_ACTION ITEM:_
Whatever the records contain, reproduce all of them exactly.

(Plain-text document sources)
* * * *

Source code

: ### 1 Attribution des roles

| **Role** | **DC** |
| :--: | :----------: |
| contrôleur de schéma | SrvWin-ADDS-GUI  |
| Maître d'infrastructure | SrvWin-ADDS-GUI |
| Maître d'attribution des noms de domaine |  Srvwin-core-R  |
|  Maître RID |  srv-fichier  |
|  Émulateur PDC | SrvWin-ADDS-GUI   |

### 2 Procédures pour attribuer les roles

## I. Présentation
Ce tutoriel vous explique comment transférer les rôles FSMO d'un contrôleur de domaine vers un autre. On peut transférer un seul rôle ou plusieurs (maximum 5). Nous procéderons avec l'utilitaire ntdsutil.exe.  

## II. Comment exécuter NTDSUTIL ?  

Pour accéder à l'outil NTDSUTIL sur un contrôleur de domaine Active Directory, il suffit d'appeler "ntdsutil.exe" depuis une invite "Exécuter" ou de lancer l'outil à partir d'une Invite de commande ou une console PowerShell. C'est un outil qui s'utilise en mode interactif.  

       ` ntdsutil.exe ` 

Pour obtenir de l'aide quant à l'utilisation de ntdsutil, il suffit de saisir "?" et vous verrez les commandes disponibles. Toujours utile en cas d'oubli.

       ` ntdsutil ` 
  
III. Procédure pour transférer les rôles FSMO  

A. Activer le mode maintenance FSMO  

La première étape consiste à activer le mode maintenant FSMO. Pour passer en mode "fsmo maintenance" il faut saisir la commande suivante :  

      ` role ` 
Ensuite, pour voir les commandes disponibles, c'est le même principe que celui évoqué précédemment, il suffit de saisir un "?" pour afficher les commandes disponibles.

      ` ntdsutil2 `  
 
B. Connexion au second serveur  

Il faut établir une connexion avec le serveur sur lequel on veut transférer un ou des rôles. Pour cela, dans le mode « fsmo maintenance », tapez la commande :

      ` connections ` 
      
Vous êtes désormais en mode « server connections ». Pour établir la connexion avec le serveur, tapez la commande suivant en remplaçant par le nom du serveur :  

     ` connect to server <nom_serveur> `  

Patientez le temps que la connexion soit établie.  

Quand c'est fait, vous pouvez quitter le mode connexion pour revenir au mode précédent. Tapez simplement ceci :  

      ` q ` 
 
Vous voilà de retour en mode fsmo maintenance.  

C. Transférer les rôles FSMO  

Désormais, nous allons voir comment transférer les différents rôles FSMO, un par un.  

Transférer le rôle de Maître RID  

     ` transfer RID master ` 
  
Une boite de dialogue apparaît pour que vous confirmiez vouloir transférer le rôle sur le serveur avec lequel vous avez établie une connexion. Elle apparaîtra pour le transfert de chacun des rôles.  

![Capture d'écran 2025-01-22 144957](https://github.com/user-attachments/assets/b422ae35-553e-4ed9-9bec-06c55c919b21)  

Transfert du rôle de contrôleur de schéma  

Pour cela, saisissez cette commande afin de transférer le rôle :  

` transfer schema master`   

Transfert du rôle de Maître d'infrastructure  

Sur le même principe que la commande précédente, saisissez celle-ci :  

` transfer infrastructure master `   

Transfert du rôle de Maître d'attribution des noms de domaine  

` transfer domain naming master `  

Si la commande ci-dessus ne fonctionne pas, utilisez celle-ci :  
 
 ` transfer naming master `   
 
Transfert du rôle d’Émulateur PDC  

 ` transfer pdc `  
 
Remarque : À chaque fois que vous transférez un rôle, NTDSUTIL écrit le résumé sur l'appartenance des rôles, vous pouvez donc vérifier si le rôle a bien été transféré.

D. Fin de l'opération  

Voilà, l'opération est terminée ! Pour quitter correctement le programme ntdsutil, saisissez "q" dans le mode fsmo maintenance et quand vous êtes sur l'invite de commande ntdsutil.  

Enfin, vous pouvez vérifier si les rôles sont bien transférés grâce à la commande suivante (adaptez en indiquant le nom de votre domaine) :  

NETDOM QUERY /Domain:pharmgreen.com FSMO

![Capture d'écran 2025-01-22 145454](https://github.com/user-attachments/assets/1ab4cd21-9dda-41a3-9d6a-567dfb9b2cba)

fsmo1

* * * *

_SOLUTION TO THIS PROBLEM:_
Source code

: ### 1 Attribution des roles

| **Role** | **DC** |
| :--: | :----------: |
| contrôleur de schéma | SrvWin-ADDS-GUI  |
| Maître d'infrastructure | SrvWin-ADDS-GUI |
| Maître d'attribution des noms de domaine |  Srvwin-core-R  |
|  Maître RID |  srv-fichier  |
|  Émulateur PDC | SrvWin-ADDS-GUI   |

### 2 Procédures pour attribuer les roles

## I. Présentation
Ce tutoriel vous explique comment transférer les rôles FSMO d'un contrôleur de domaine vers un autre. On peut transférer un seul rôle ou plusieurs (maximum 5). Nous procéderons avec l'utilitaire ntdsutil.exe.  

## II. Comment exécuter NTDSUTIL ?  

Pour accéder à l'outil NTDSUTIL sur un contrôleur de domaine Active Directory, il suffit d'appeler "ntdsutil.exe" depuis une invite "Exécuter" ou de lancer l'outil à partir d'une Invite de commande ou une console PowerShell. C'est un outil qui s'utilise en mode interactif.  

       ` ntdsutil.exe ` 

Pour obtenir de l'aide quant à l'utilisation de ntdsutil, il suffit de saisir "?" et vous verrez les commandes disponibles. Toujours utile en cas d'oubli.

       ` ntdsutil ` 
  
III. Procédure pour transférer les rôles FSMO  

A. Activer le mode maintenance FSMO  

La première étape consiste à activer le mode maintenant FSMO. Pour passer en mode "fsmo maintenance" il faut saisir la commande suivante :  

      ` role ` 
Ensuite, pour voir les commandes disponibles, c'est le même principe que celui évoqué précédemment, il suffit de saisir un "?" pour afficher les commandes disponibles.

      ` ntdsutil2 `  
 
B. Connexion au second serveur  

Il faut établir une connexion avec le serveur sur lequel on veut transférer un ou des rôles. Pour cela, dans le mode « fsmo maintenance », tapez la commande :

      ` connections ` 
      
Vous êtes désormais en mode « server connections ». Pour établir la connexion avec le serveur, tapez la commande suivant en remplaçant par le nom du serveur :  

     ` connect to server <nom_serveur> `  

Patientez le temps que la connexion soit établie.  

Quand c'est fait, vous pouvez quitter le mode connexion pour revenir au mode précédent. Tapez simplement ceci :  

      ` q ` 
 
Vous voilà de retour en mode fsmo maintenance.  

C. Transférer les rôles FSMO  

Désormais, nous allons voir comment transférer les différents rôles FSMO, un par un.  

Transférer le rôle de Maître RID  

     ` transfer RID master ` 
  
Une boite de dialogue apparaît pour que vous confirmiez vouloir transférer le rôle sur le serveur avec lequel vous avez établie une connexion. Elle apparaîtra pour le transfert de chacun des rôles.  

![Capture d'écran 2025-01-22 144957](https://github.com/user-attachments/assets/b422ae35-553e-4ed9-9bec-06c55c919b21)  

Transfert du rôle de contrôleur de schéma  

Pour cela, saisissez cette commande afin de transférer le rôle :  

` transfer schema master`   

Transfert du rôle de Maître d'infrastructure  

Sur le même principe que la commande précédente, saisissez celle-ci :  

` transfer infrastructure master `   

Transfert du rôle de Maître d'attribution des noms de domaine  

` transfer domain naming master `  

Si la commande ci-dessus ne fonctionne pas, utilisez celle-ci :  
 
 ` transfer naming master `   
 
Transfert du rôle d’Émulateur PDC  

 ` transfer pdc `  
 
Remarque : À chaque fois que vous transférez un rôle, NTDSUTIL écrit le résumé sur l'appartenance des rôles, vous pouvez donc vérifier si le rôle a bien été transféré.

D. Fin de l'opération  

Voilà, l'opération est terminée ! Pour quitter correctement le programme ntdsutil, saisissez "q" dans le mode fsmo maintenance et quand vous êtes sur l'invite de commande ntdsutil.  

Enfin, vous pouvez vérifier si les rôles sont bien transférés grâce à la commande suivante (adaptez en indiquant le nom de votre domaine) :  

NETDOM QUERY /Domain:pharmgreen.com FSMO

![Capture d'écran 2025-01-22 145454](https://github.com/user-attachments/assets/1ab4cd21-9dda-41a3-9d6a-567dfb9b2cba)

fsmo1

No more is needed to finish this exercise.